#### BRIEF
Only an exact copy of the records below will serve as the answer.
===== PROVIDED RECORDS =====
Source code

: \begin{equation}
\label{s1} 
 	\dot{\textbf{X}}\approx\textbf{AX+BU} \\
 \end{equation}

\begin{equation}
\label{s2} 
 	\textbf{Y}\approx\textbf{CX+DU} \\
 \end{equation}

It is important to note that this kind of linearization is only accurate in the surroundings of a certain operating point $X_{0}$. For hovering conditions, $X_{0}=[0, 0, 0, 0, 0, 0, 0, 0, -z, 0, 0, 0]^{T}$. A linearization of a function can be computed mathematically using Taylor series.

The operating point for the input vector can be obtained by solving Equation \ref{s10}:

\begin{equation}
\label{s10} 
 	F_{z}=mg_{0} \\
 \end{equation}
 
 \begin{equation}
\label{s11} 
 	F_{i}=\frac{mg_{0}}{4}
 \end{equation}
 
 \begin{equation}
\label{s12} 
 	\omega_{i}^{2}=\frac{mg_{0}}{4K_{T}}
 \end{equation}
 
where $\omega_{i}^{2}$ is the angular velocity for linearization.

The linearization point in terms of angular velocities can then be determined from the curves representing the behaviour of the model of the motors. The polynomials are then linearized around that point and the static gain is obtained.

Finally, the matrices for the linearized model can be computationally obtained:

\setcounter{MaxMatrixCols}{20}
=====
#### SOLUTION TO THE PROBLEM
Source code

: \begin{equation}
\label{s1} 
 	\dot{\textbf{X}}\approx\textbf{AX+BU} \\
 \end{equation}

\begin{equation}
\label{s2} 
 	\textbf{Y}\approx\textbf{CX+DU} \\
 \end{equation}

It is important to note that this kind of linearization is only accurate in the surroundings of a certain operating point $X_{0}$. For hovering conditions, $X_{0}=[0, 0, 0, 0, 0, 0, 0, 0, -z, 0, 0, 0]^{T}$. A linearization of a function can be computed mathematically using Taylor series.

The operating point for the input vector can be obtained by solving Equation \ref{s10}:

\begin{equation}
\label{s10} 
 	F_{z}=mg_{0} \\
 \end{equation}
 
 \begin{equation}
\label{s11} 
 	F_{i}=\frac{mg_{0}}{4}
 \end{equation}
 
 \begin{equation}
\label{s12} 
 	\omega_{i}^{2}=\frac{mg_{0}}{4K_{T}}
 \end{equation}
 
where $\omega_{i}^{2}$ is the angular velocity for linearization.

The linearization point in terms of angular velocities can then be determined from the curves representing the behaviour of the model of the motors. The polynomials are then linearized around that point and the static gain is obtained.

Finally, the matrices for the linearized model can be computationally obtained:

\setcounter{MaxMatrixCols}{20}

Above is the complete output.